Rien d’étonnant donc au choix de l’AERES comme thème de ce débat à l’EHESS. Alors que la question de l’évaluation fait rage dans la contestation actuelle, cette agence mise en place en 2007 dans le but de noter les laboratoires concentre les colères. Déjà, dans la salle, un accent étranger s’élève : « Lors de cette visite, on ne nous a posé aucune question sur le contenu de nos travaux ! C’était sur l’ambiance, les bourses... On nous a même demandé si c’était difficile d’écrire une thèse en français. » Si cette jeune doctorante décrit un moment « humiliant », le bilan que font les intervenants est plus tempéré, mais non dénué de préoccupation. En bons chercheurs, ils analysent à leur manière cette évaluation dont ils viennent de faire les frais. Certaines critiques ne sont pas nouvelles, comme la dépendance de l’agence vis-à-vis du ministère, l’infantilisation qu’elle génère ou encore la prise en compte de critères plus quantitatifs que qualitatifs. Reste que l’expérience de ces chercheurs « évalués » apporte un nouvel éclairage.

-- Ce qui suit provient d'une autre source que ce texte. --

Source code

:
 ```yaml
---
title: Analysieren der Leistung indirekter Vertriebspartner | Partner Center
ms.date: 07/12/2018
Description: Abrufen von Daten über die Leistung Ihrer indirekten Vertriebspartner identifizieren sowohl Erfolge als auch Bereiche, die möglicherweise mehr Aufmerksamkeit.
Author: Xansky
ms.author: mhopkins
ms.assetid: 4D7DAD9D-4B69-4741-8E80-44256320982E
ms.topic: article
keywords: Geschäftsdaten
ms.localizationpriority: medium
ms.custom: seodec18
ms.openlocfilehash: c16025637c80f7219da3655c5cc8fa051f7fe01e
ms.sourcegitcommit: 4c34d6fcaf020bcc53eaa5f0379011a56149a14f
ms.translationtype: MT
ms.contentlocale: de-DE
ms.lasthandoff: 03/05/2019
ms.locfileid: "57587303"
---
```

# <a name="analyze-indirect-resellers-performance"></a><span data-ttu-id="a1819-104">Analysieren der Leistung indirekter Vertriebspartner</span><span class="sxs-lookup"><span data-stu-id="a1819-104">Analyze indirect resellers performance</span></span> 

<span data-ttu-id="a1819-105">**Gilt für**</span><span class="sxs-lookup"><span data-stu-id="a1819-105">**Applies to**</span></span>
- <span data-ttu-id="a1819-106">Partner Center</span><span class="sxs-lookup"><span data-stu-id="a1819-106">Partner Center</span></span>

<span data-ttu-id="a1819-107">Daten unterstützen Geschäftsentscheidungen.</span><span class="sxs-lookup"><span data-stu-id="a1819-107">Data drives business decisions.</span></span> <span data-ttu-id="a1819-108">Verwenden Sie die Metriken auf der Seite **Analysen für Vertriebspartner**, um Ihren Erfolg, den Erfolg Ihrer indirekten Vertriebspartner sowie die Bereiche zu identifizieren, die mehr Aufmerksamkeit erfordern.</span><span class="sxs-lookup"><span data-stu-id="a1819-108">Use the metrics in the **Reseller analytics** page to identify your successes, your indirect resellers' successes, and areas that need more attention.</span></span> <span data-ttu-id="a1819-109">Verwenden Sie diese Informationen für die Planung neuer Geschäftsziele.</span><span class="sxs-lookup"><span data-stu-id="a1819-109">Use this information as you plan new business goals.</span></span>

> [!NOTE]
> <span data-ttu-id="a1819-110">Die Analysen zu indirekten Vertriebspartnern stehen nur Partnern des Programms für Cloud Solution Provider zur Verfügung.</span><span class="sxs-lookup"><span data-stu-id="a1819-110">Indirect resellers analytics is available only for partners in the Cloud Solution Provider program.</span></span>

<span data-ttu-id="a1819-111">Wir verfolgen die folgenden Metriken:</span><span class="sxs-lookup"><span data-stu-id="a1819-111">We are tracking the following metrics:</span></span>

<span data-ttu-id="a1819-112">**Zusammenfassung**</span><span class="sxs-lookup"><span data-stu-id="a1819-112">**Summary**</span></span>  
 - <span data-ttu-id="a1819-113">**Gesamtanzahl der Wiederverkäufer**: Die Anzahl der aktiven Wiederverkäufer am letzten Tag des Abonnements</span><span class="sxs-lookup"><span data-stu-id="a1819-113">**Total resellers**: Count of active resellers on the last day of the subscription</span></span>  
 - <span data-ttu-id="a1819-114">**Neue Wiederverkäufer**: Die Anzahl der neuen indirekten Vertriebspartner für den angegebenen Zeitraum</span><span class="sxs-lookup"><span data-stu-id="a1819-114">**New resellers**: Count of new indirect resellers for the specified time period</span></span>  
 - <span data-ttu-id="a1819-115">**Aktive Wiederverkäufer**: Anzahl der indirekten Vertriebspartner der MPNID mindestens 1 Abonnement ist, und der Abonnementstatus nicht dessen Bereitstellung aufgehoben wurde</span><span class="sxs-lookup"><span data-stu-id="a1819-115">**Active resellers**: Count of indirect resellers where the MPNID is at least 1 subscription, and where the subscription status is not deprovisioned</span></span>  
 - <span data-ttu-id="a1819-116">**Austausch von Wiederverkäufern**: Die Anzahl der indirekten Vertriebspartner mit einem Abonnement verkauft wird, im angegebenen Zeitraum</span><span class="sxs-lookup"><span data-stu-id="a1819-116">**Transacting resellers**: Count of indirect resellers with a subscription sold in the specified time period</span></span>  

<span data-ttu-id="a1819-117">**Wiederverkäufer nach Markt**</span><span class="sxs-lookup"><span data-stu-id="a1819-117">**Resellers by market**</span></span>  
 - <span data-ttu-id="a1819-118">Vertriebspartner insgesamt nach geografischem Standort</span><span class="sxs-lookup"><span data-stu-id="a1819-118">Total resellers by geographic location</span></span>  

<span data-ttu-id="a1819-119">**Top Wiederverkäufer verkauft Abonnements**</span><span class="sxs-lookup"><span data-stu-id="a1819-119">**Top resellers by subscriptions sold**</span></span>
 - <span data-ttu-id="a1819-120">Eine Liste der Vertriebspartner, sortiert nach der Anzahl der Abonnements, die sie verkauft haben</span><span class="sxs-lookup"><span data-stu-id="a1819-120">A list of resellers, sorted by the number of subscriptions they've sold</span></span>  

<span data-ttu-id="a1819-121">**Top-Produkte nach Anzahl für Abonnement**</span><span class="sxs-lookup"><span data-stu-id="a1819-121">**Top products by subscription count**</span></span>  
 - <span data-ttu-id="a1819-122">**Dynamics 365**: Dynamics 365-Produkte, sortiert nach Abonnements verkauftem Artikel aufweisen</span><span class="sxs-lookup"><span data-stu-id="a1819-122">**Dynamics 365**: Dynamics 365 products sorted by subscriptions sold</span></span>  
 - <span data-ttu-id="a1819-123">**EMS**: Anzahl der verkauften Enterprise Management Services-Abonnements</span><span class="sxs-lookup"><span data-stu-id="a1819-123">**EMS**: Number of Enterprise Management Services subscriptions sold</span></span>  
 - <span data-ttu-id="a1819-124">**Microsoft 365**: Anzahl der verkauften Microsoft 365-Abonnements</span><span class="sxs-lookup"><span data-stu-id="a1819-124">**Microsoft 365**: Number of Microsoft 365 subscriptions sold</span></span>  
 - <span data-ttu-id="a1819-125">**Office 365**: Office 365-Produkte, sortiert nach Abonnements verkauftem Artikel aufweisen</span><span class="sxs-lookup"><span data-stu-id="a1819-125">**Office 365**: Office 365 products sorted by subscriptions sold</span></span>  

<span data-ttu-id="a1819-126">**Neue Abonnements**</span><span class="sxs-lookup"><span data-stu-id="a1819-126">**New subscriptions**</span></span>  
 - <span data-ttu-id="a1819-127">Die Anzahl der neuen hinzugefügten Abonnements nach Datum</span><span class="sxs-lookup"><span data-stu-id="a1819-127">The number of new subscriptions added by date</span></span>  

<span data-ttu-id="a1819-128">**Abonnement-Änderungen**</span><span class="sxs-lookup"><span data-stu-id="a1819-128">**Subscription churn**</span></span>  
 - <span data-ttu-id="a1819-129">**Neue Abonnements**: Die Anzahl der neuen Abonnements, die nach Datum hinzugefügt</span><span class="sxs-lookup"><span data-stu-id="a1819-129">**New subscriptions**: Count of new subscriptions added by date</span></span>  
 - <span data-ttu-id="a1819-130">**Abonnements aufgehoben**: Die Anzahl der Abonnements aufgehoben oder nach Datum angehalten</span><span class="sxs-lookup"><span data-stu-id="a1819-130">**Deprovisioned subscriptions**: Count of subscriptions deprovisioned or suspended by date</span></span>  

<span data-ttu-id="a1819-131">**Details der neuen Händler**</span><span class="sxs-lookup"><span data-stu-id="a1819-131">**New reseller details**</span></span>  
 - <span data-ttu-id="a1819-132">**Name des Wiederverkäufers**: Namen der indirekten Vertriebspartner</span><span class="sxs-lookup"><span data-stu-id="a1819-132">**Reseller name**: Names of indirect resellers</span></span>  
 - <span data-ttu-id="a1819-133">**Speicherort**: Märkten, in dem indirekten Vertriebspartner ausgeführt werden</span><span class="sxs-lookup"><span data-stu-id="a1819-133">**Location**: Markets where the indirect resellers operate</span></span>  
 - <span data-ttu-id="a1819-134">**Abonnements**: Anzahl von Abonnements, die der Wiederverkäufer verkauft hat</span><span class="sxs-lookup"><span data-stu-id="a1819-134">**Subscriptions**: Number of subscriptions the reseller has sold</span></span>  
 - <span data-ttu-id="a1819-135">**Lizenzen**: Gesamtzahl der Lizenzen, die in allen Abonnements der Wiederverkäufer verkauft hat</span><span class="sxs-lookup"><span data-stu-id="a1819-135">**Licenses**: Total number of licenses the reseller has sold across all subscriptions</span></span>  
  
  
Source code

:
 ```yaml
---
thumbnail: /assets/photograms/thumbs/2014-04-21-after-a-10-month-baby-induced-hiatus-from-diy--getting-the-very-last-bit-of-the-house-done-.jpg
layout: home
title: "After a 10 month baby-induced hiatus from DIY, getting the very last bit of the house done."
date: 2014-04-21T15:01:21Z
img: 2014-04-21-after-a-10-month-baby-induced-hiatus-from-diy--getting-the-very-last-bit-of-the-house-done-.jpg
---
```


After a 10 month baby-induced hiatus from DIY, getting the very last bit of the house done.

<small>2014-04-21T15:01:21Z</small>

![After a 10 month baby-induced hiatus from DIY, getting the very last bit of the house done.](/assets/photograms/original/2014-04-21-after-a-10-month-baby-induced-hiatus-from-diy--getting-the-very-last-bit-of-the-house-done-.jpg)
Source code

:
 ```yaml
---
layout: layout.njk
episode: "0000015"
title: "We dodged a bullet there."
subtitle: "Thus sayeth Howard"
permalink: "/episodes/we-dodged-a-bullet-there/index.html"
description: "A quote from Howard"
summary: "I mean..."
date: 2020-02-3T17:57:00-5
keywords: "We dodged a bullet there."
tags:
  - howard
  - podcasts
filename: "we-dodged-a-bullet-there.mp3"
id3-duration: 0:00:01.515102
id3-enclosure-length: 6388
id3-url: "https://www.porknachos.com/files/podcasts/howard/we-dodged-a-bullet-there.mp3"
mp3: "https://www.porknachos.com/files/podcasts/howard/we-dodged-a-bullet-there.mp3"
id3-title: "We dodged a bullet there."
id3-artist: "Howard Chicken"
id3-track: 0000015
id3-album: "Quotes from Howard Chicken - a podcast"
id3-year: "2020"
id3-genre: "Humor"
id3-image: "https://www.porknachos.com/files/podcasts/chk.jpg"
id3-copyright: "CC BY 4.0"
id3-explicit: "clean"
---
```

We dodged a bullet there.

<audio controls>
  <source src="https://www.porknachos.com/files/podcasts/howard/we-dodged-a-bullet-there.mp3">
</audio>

L’évaluation décortiquée par les chercheurs de l’EHESS.

Qui sont les « évaluateurs » ? Le sociologue Nicolas Dodier dresse leur profil, en décrivant des êtres acquis à la doctrine du management, une attitude partagée entre l’ouverture à la critique et la référence ferme à un cadre, un regard rivé sur l’Europe ou encore un code vestimentaire nouveau... Et d’établir une liste comparant l’« objectivité » de l’AERES et celle de l’ancien système d’évaluation, dit « d’objectivité collégiale » : des petites sessions de chercheurs, réunis sur mandat, évaluant leurs pairs. Le verdict est sans appel. Si les inconvénients de l’ancien système sont pointés, l’évaluation type AERES soulève, selon lui, des problèmes majeurs : gaspillage des compétences des collègues se contentant d’appliquer une grille d’évaluation, dérive vers la dérégulation dans un contexte où l’évaluation ne passe plus par la confrontation à une communauté de référence. « La pauvreté des échanges scientifiques lors des visites en est un indicateur », estime-t-il.

« L’AERES exacerbe les tensions internes à notre monde »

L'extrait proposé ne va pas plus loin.